Thursday, November 03, 2016
The Art Of Riding In The Rain
The Art of Riding in the Rain
I have heard a lot of riders who don’t like to ride in wet conditions. I remember when as a new rider it would start to rain and right away I would tighten up and be afraid of leaning my bike for fear that I would low side. Over time I learned to relax, be smooth, and trust my tires. That was even before all of the new bikes came out with abs, traction control, and tires that are made for adhesion in wet conditions. Some of the most challenging and rewarding rides for me have been in adverse conditions. I guess I have a feeling of accomplishment when I feel that I have ridden in conditions that many riders may shy away from. I would like to point out some ways that can make you feel more comfortable when you need or want to ride in wet conditions.

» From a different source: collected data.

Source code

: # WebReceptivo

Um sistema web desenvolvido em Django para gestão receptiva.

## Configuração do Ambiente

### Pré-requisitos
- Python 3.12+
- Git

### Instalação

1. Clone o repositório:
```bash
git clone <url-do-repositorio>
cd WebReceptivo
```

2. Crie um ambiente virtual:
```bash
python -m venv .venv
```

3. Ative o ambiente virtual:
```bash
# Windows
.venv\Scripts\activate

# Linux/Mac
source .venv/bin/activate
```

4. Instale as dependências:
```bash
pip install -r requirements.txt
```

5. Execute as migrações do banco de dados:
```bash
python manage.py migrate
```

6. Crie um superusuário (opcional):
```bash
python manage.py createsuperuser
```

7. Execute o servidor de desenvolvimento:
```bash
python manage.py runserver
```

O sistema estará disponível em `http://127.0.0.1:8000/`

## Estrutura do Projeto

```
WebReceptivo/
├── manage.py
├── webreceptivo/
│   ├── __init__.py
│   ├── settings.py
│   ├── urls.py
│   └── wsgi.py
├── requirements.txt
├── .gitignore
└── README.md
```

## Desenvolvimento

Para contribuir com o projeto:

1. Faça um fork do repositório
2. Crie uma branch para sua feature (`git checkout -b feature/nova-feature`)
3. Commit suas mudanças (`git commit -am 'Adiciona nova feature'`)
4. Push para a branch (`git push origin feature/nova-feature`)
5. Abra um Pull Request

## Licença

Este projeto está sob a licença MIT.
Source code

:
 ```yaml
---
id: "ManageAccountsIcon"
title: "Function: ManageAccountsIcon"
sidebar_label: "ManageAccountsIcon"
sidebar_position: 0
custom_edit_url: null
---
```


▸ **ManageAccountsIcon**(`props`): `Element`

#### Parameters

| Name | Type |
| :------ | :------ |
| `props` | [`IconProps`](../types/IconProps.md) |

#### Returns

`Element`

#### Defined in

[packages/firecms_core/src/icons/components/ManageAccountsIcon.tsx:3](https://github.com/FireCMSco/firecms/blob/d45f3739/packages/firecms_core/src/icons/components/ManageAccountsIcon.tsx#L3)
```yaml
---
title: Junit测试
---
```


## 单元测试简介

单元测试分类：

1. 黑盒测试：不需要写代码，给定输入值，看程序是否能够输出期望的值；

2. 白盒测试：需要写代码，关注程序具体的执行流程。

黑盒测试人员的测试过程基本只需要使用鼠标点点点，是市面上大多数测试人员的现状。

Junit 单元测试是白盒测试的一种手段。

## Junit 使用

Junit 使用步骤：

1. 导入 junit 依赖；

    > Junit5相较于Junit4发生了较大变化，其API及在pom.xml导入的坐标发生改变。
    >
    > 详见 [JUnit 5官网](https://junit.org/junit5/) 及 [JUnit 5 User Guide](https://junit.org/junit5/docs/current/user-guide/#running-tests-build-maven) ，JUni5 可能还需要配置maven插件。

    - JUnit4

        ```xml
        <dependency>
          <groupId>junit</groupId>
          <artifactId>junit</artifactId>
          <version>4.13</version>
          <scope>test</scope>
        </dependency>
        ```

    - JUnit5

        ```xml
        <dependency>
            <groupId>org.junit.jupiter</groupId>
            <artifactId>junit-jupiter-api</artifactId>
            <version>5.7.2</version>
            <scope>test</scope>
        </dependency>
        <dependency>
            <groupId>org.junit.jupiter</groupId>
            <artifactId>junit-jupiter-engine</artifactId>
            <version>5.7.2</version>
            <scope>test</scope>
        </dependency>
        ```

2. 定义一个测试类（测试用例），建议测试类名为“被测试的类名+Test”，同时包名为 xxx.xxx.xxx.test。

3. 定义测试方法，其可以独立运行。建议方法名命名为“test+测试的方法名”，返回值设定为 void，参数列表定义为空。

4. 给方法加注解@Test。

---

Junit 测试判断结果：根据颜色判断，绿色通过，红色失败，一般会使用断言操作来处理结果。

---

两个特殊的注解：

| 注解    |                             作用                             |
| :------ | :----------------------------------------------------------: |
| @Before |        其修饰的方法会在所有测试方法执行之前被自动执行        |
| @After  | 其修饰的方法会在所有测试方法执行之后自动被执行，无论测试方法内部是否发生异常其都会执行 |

- The right riding gear can make all the difference. Of course many of you have heard me say that there is no bad weather, there is only bad gear. That may be a stretch, but I say it to make a point. There is a wide variety of “water proof “gear on the market. Make sure you test it before embarking on an extended trip. At 60+ miles per hour it doesn’t take much of a hole, faulty seam, or gap to allow water in. That also goes for boots and gloves. Stick with Gore Tex or similar breathable & waterproof material. In cold wet weather heated gear can also help you remain comfortable. If a little water does seep in it is better to be warm. Hypothermia comes on much faster if you are also wet. If you are wet, cold, and shivering you are unsafe because your muscles will not react in a timely manner.

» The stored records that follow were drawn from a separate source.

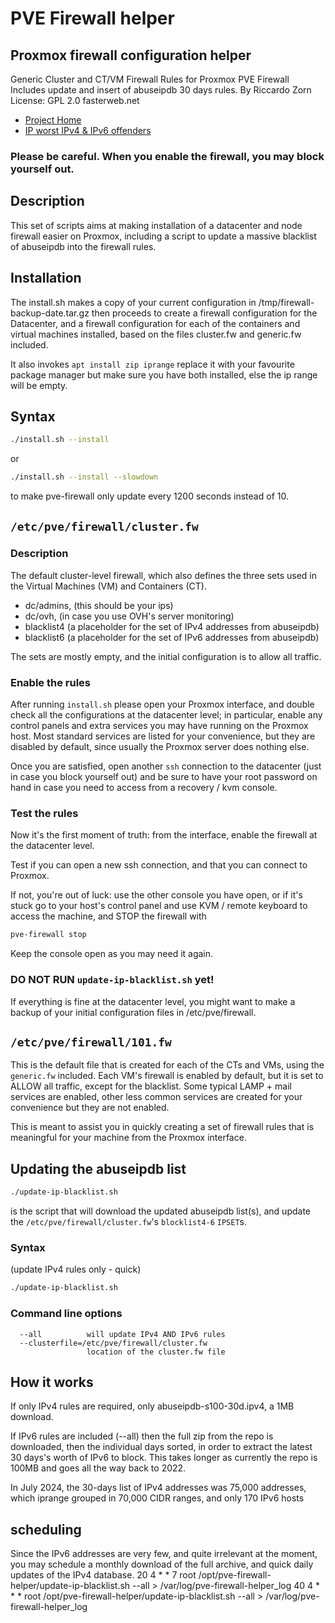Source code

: # PVE Firewall helper
## Proxmox firewall configuration helper

Generic Cluster and CT/VM Firewall Rules for Proxmox PVE Firewall
Includes update and insert of abuseipdb 30 days rules.
By Riccardo Zorn
License: GPL 2.0
fasterweb.net

- [Project Home][pve-firewall-helper]
- [IP worst IPv4 & IPv6 offenders][abuseipdb]

[pve-firewall-helper]: https://github.com/riczorn/pve-firewall-helper
[abuseipdb]: https://github.com/borestad/blocklist-abuseipdb/

### Please be careful. When you enable the firewall, you may block yourself out.

## Description

This set of scripts aims at making installation of a datacenter and node firewall easier on
Proxmox, including a script to update a massive blacklist of abuseipdb into the firewall rules.

## Installation

The install.sh makes a copy of your current configuration in /tmp/firewall-backup-date.tar.gz
then proceeds to create a firewall configuration for the Datacenter, and a firewall configuration for each of the containers and virtual machines installed, based on the files cluster.fw and generic.fw included.

It also invokes `apt install zip iprange` replace it with your favourite package manager but make sure you have both installed, else the ip range will be empty.

## Syntax

```bash
./install.sh --install
```

or

```bash
./install.sh --install --slowdown
```

to make pve-firewall only update every 1200 seconds instead of 10.

## `/etc/pve/firewall/cluster.fw`

### Description

The default cluster-level firewall, which also defines the three sets used in the Virtual Machines (VM) and Containers (CT).

- dc/admins, (this should be your ips)
- dc/ovh,    (in case you use OVH's server monitoring)
- blacklist4  (a placeholder for the set of IPv4 addresses from abuseipdb)
- blacklist6  (a placeholder for the set of IPv6 addresses from abuseipdb)

The sets are mostly empty, and the initial configuration is to allow all traffic.

### Enable the rules

After running `install.sh` please open your Proxmox interface, and double check all the configurations at the datacenter level; in particular, enable any control panels and extra services you may have running on the Proxmox host. Most standard services are listed for your convenience, but they are disabled by default, since usually the Proxmox server does nothing else.

Once you are satisfied, open another `ssh` connection to the datacenter (just in case you block yourself out) and be sure to have your root password on hand in case you need to access from a recovery / kvm console.

### Test the rules

Now it's the first moment of truth: from the interface, enable the firewall at the datacenter level.

Test if you can open a new ssh connection, and that you can connect to Proxmox.

If not, you're out of luck: use the other console you have open, or if it's stuck go to your host's control panel and use KVM / remote keyboard to access the machine, and STOP the firewall with

```bash
pve-firewall stop
```

Keep the console open as you may need it again.

### DO NOT RUN `update-ip-blacklist.sh` yet!

If everything is fine at the datacenter level, you might want to make a backup of your initial configuration files in /etc/pve/firewall.

## `/etc/pve/firewall/101.fw`

This is the default file that is created for each of the CTs and VMs, using the `generic.fw` included. Each VM's firewall is enabled by default, but it is set to ALLOW all traffic, except for the blacklist. Some typical LAMP + mail services are enabled, other less common services are created for your convenience but they are not enabled.

This is meant to assist you in quickly creating a set of firewall rules that is meaningful for your machine from the Proxmox interface.

## Updating the abuseipdb list

```bash
./update-ip-blacklist.sh
```

is the script that will download the updated abuseipdb list(s),
and update the `/etc/pve/firewall/cluster.fw`'s `blocklist4-6` `IPSET`s.

### Syntax

  (update IPv4 rules only - quick)
  ```bash
  ./update-ip-blacklist.sh
  ```

### Command line options
```
  --all          will update IPv4 AND IPv6 rules
  --clusterfile=/etc/pve/firewall/cluster.fw
                 location of the cluster.fw file
```

## How it works
If only IPv4 rules are required, only abuseipdb-s100-30d.ipv4, a 1MB download.

If IPv6 rules are included (--all) then the full zip from the repo is downloaded, then the individual days sorted, in order to extract the latest 30 days's worth of IPv6 to block. This takes longer as currently the repo is 100MB and goes all the way back to 2022.

In July 2024, the 30-days list of IPv4 addresses was 75,000 addresses, which iprange grouped in 70,000 CIDR ranges, and only 170 IPv6 hosts

## scheduling

Since the IPv6 addresses are very few, and quite irrelevant at the moment, you may schedule a monthly download of the full archive, and quick daily updates of the IPv4 database.
20 4	* * 7	root	/opt/pve-firewall-helper/update-ip-blacklist.sh --all > /var/log/pve-firewall-helper_log
40 4	* * *	root	/opt/pve-firewall-helper/update-ip-blacklist.sh --all > /var/log/pve-firewall-helper_log
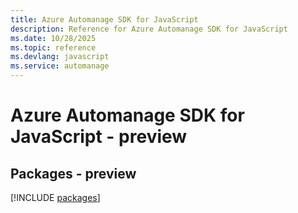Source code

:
 ```yaml
---
title: Azure Automanage SDK for JavaScript
description: Reference for Azure Automanage SDK for JavaScript
ms.date: 10/28/2025
ms.topic: reference
ms.devlang: javascript
ms.service: automanage
---
```

# Azure Automanage SDK for JavaScript - preview
## Packages - preview
[!INCLUDE [packages](automanage-index.md)]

- Be smooth on your input to the bike during acceleration, deceleration, braking, and gear changes. Even with the electronics of modern bikes abrupt input can upset the bike and cause you to lose traction especially in a turn. Be smooth and you won’t unsettle your suspension. Use a little more back brake than you would on dry pavement. This will help keep your suspension settled. Don’t forget to lean into turns by transferring your body weight to the inside. This will help keep your bike more upright and help you look through the turn. Remember what we teach in our novice classroom at our track days. Your bike will go where your eyes are looking so look through the turn. My most significant improvement in wet pavement riding came after a track day at Mid Ohio years ago where I was one of three riders who continued to do laps in a down pour. With good DOT tires I was amazed at how good the traction was even with a significant lean angle.
- Increase your riding envelope. You can’t stop or change direction as quick as you can on a dry day. Watch for cars running too close behind you because they can’t stop as quick either. Speed up or get out of their way if possible.

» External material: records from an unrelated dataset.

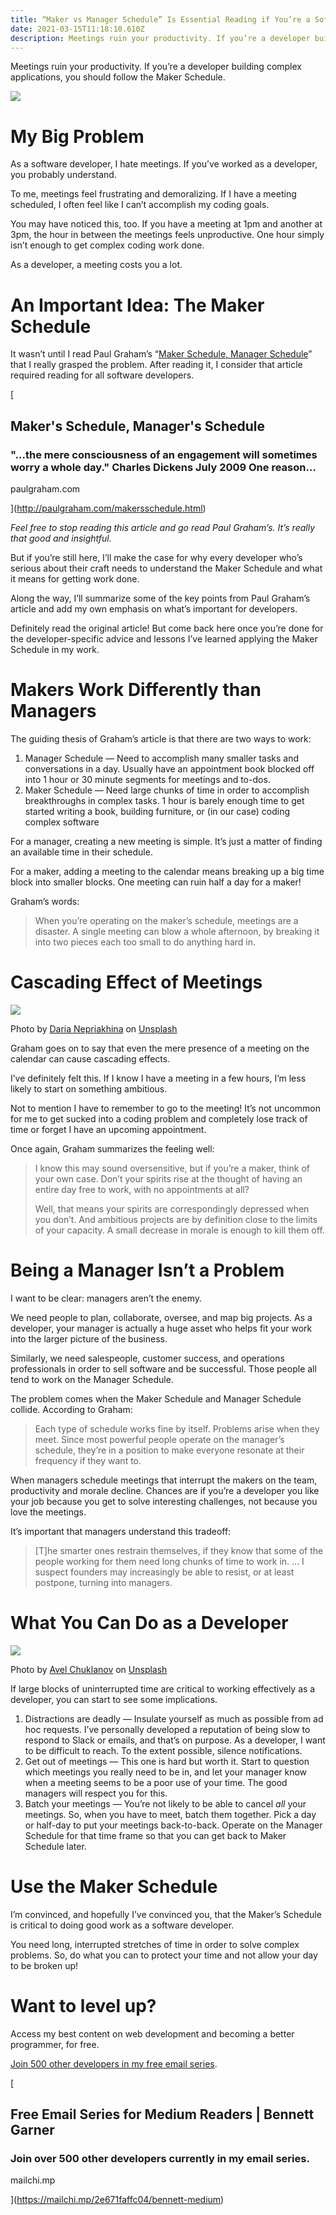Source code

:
 ```yaml
---
title: “Maker vs Manager Schedule” Is Essential Reading if You’re a Software Developer
date: 2021-03-15T11:18:10.610Z
description: Meetings ruin your productivity. If you’re a developer building complex applications, you should follow the Maker Schedule.
---
```




[](https://medium.com/m/signin?actionUrl=https%3A%2F%2Fmedium.com%2F_%2Fbookmark%2Fp%2Fafc880dec2a4&operation=register&redirect=https%3A%2F%2Fmedium.com%2Fgeekculture%2Fmaker-vs-manager-schedule-is-essential-reading-if-youre-a-software-developer-afc880dec2a4&source=post_actions_header--------------------------bookmark_preview-----------)

Meetings ruin your productivity. If you’re a developer building complex applications, you should follow the Maker Schedule.

![](https://miro.medium.com/max/600/1*8zBoZdSqVB4XOTWsUmTXrg.png?q=20)



# My Big Problem

As a software developer, I hate meetings. If you’ve worked as a developer, you probably understand.

To me, meetings feel frustrating and demoralizing. If I have a meeting scheduled, I often feel like I can’t accomplish my coding goals.

You may have noticed this, too. If you have a meeting at 1pm and another at 3pm, the hour in between the meetings feels unproductive. One hour simply isn’t enough to get complex coding work done.

As a developer, a meeting costs you a lot.

# An Important Idea: The Maker Schedule

It wasn’t until I read Paul Graham’s “[Maker Schedule, Manager Schedule](http://paulgraham.com/makersschedule.html)” that I really grasped the problem. After reading it, I consider that article required reading for all software developers.

[

## Maker's Schedule, Manager's Schedule

### "...the mere consciousness of an engagement will sometimes worry a whole day." Charles Dickens July 2009 One reason…

paulgraham.com







](http://paulgraham.com/makersschedule.html)

_Feel free to stop reading this article and go read Paul Graham’s. It’s really that good and insightful._

But if you’re still here, I’ll make the case for why every developer who’s serious about their craft needs to understand the Maker Schedule and what it means for getting work done.

Along the way, I’ll summarize some of the key points from Paul Graham’s article and add my own emphasis on what’s important for developers.

Definitely read the original article! But come back here once you’re done for the developer-specific advice and lessons I’ve learned applying the Maker Schedule in my work.

# Makers Work Differently than Managers

The guiding thesis of Graham’s article is that there are two ways to work:

1.  Manager Schedule — Need to accomplish many smaller tasks and conversations in a day. Usually have an appointment book blocked off into 1 hour or 30 minute segments for meetings and to-dos.
2.  Maker Schedule — Need large chunks of time in order to accomplish breakthroughs in complex tasks. 1 hour is barely enough time to get started writing a book, building furniture, or (in our case) coding complex software

For a manager, creating a new meeting is simple. It’s just a matter of finding an available time in their schedule.

For a maker, adding a meeting to the calendar means breaking up a big time block into smaller blocks. One meeting can ruin half a day for a maker!

Graham’s words:

> When you’re operating on the maker’s schedule, meetings are a disaster. A single meeting can blow a whole afternoon, by breaking it into two pieces each too small to do anything hard in.

# Cascading Effect of Meetings

![](https://miro.medium.com/max/600/1*4e43PgpgzveKmCqDoLku-Q.jpeg?q=20)



Photo by [Daria Nepriakhina](https://unsplash.com/@epicantus?utm_source=unsplash&utm_medium=referral&utm_content=creditCopyText) on [Unsplash](/s/photos/planner?utm_source=unsplash&utm_medium=referral&utm_content=creditCopyText)

Graham goes on to say that even the mere presence of a meeting on the calendar can cause cascading effects.

I’ve definitely felt this. If I know I have a meeting in a few hours, I’m less likely to start on something ambitious.

Not to mention I have to remember to go to the meeting! It’s not uncommon for me to get sucked into a coding problem and completely lose track of time or forget I have an upcoming appointment.

Once again, Graham summarizes the feeling well:

> I know this may sound oversensitive, but if you’re a maker, think of your own case. Don’t your spirits rise at the thought of having an entire day free to work, with no appointments at all?
> 
> Well, that means your spirits are correspondingly depressed when you don’t. And ambitious projects are by definition close to the limits of your capacity. A small decrease in morale is enough to kill them off.

# Being a Manager Isn’t a Problem

I want to be clear: managers aren’t the enemy.

We need people to plan, collaborate, oversee, and map big projects. As a developer, your manager is actually a huge asset who helps fit your work into the larger picture of the business.

Similarly, we need salespeople, customer success, and operations professionals in order to sell software and be successful. Those people all tend to work on the Manager Schedule.

The problem comes when the Maker Schedule and Manager Schedule collide. According to Graham:

> Each type of schedule works fine by itself. Problems arise when they meet. Since most powerful people operate on the manager’s schedule, they’re in a position to make everyone resonate at their frequency if they want to.

When managers schedule meetings that interrupt the makers on the team, productivity and morale decline. Chances are if you’re a developer you like your job because you get to solve interesting challenges, not because you love the meetings.

It’s important that managers understand this tradeoff:

> \[T\]he smarter ones restrain themselves, if they know that some of the people working for them need long chunks of time to work in. … I suspect founders may increasingly be able to resist, or at least postpone, turning into managers.

# What You Can Do as a Developer

![](https://miro.medium.com/max/600/1*a0Ve4jk_XRvWkC_SS1S79w.jpeg?q=20)



Photo by [Avel Chuklanov](https://unsplash.com/@chuklanov?utm_source=unsplash&utm_medium=referral&utm_content=creditCopyText) on [Unsplash](/s/photos/study?utm_source=unsplash&utm_medium=referral&utm_content=creditCopyText)

If large blocks of uninterrupted time are critical to working effectively as a developer, you can start to see some implications.

1.  Distractions are deadly — Insulate yourself as much as possible from ad hoc requests. I’ve personally developed a reputation of being slow to respond to Slack or emails, and that’s on purpose. As a developer, I want to be difficult to reach. To the extent possible, silence notifications.
2.  Get out of meetings — This one is hard but worth it. Start to question which meetings you really need to be in, and let your manager know when a meeting seems to be a poor use of your time. The good managers will respect you for this.
3.  Batch your meetings — You’re not likely to be able to cancel _all_ your meetings. So, when you have to meet, batch them together. Pick a day or half-day to put your meetings back-to-back. Operate on the Manager Schedule for that time frame so that you can get back to Maker Schedule later.

# Use the Maker Schedule

I’m convinced, and hopefully I’ve convinced you, that the Maker’s Schedule is critical to doing good work as a software developer.

You need long, interrupted stretches of time in order to solve complex problems. So, do what you can to protect your time and not allow your day to be broken up!

# Want to level up?

Access my best content on web development and becoming a better programmer, for free.

[Join 500 other developers in my free email series](https://mailchi.mp/2e671faffc04/bennett-medium).

[

## Free Email Series for Medium Readers | Bennett Garner

### Join over 500 other developers currently in my email series.

mailchi.mp







](https://mailchi.mp/2e671faffc04/bennett-medium)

- Be aware of and avoid if possible slippery parts of the road such as railroad tracks, manhole covers, painted lines and road markers, tar strips, metal bridge grates, oil slicks, and wet leaves. Keep the bike as upright as possible if you encounter any of these potential obstacles. Also be aware of where water is puddling that may cause you to hydroplane.
- Avoid riding at night if possible because it may be more difficult to see things in time to react.